At normal temperatures saline waters of the desert basins may deposit a certain number of salts and in a certain sequence. Under conditions of 20° or 30° increase waters of identical composition in the process of desiccation may give rise to some entirely new minerals. At the same time, at the higher temperature, some of the salts which commonly appear at lower degrees of heat do not form at all. Within certain limits the salts derived from evaporation of the waters of saline or bitter- lakes may be regarded as indices of the temperatures of the waters at the time the deposits took place. Hence, it is possible to use deposits of this kind as factors in the determination of geologic climate.

Temperature of saline waters has also a very important bearing upon the paragenesis of many of the minerals which are commonly associated in old lake-beds or deposits of inland seas. The gathering of winter and summer sodas in some of the alkaline ponds of Wyoming and elsewhere forms a good illustration. Just what part temperature has played in the formation of the borate-deposits of California has not yet been definitely determined, but it is thought to be highly influential.

Effect of Pressure

The effect of pressure in the formation of saline materials in saline lake-waters can hardly be so great as it is in the cases of many other geologic deposits. Variations in pressure must be quite negligible, because the bodies of water of this kind are comparatively shallow when the salts begin to form. In laboratory-experimentation pressure is usually eliminated altogether.

Boraciferous Formations

The Tertiary boraciferous formations of southern California are the most remarkable and most extensive in the world. They were formed under conditions of an arid climate in a great shallow arm of the Pacific ocean that had been cut off by the upheaval of the mountain ranges along the coast. The inland sea was long in drying up, and perhaps had frequent connection with the ocean, as is shown by the enormous thickness of the terranes carrying the borates. The disappearance of the water may have been more rapid than the thickness of the deposits suggests at first thought, for the reason that as an accompaniment of the evaporation of the waters in an excessively dry climate there may have been a filling-up of the basin by the prodigious quantities of wind-borne dust derived from the neighboring deserts. It is not to be inferred that, since the Tertiary clays and sands are between 5,000 and 8,000 ft. thick, the waters in the beginning were at least of the same depth, but rather that the arm of the ocean and afterwards the inland sea was always very shallow, and that as the area was filling up the waters continued to rest on the surface, rising with the rise of the bottom. This postulates a gradual sinking of the foundations of the region, and the truth of this is indicated by the general tectonics of the region.
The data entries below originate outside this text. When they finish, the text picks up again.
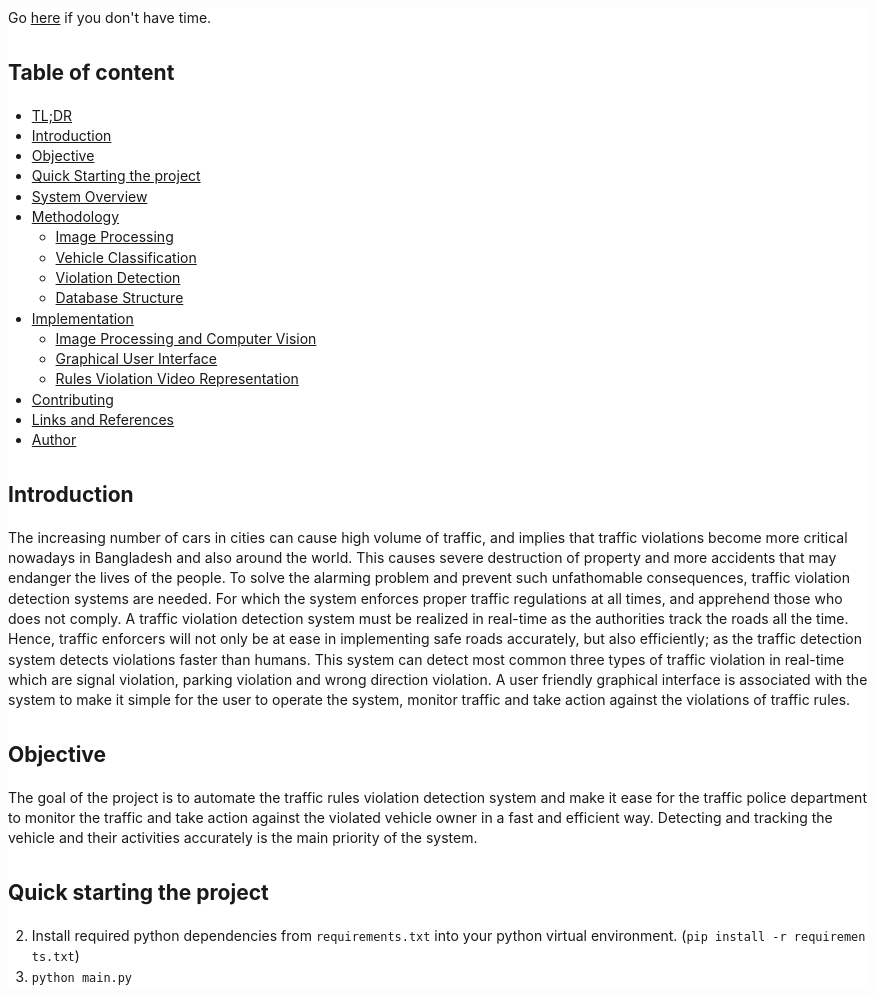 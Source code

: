 Go [here](#quick-starting-the-project) if you don't have time.

## Table of content

- [TL;DR](#TL;DR)
- [Introduction](#introduction)
- [Objective](#objective)
- [Quick Starting the project](#quick-starting-the-project)
- [System Overview](#system-overview)
- [Methodology](#methodology)
  - [Image Processing](#image-processing)
  - [Vehicle Classification](#vehicle-classification)
  - [Violation Detection](#violation-detection)
  - [Database Structure](#database-structure)
- [Implementation](#implementation)
  - [Image Processing and Computer Vision](#image-processing-and-computer-vision)
  - [Graphical User Interface](#graphical-user-interface-gui)
  - [Rules Violation Video Representation](#rules-violation-video-representation-in-ui)
- [Contributing](#contributing)
- [Links and References](#links-and-references)
- [Author](#author)




## Introduction

The increasing number of cars in cities can cause high volume of traffic, and implies that traffic violations become more critical nowadays in Bangladesh and also around the world. This causes severe destruction of property and more accidents that may endanger the lives of the people. To solve the alarming problem and prevent such unfathomable consequences, traffic violation detection systems are needed. For which the system enforces proper traffic regulations at all times, and apprehend those who does not comply. A traffic violation detection system must be realized in real-time as the authorities track the roads all the time. Hence, traffic enforcers will not only be at ease in implementing safe roads accurately, but also efficiently; as the traffic detection system detects violations faster than humans. This system can detect most common three types of traffic violation in real-time which are signal violation, parking violation and wrong direction violation. A user friendly graphical interface is associated with the system to make it simple for the user to operate the system, monitor traffic and take action against the violations of traffic rules.

## Objective

The goal of the project is to automate the traffic rules violation detection system and make it ease for the traffic police department to monitor the traffic and take action against the violated vehicle owner in a fast and efficient way. Detecting and tracking the vehicle and their activities accurately is the main priority of the system.

## Quick starting the project

2. Install required python dependencies from `requirements.txt` into your python virtual environment. (`pip install -r requirements.txt`)
3. `python main.py`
The entire field of the Tertiary clays in southern California is capable of great results from systematic prospecting and exploration for commercial salines other than calcium borate. The inferences to be drawn from the modern conceptions of the deposition of salines are that with proper inquiry a large series of natural salts may be discovered. The calcium borate-beds are easily passed over unnoticed unless special care be taken to look for them. Other borates are found even more valuable than the colemanite. Extensive rock-salt deposits are already known, as are those of purest gypsum, anhydrite, and calcite. In some of the bitter-lakes immense bodies of soda and magnesia of the kind known mineralogically as bloedite, are among the most wonderful deposits recently found. In one small lakelet scarcely a mile across it is estimated that more than 1,000,000 tons of this mineral is readily available.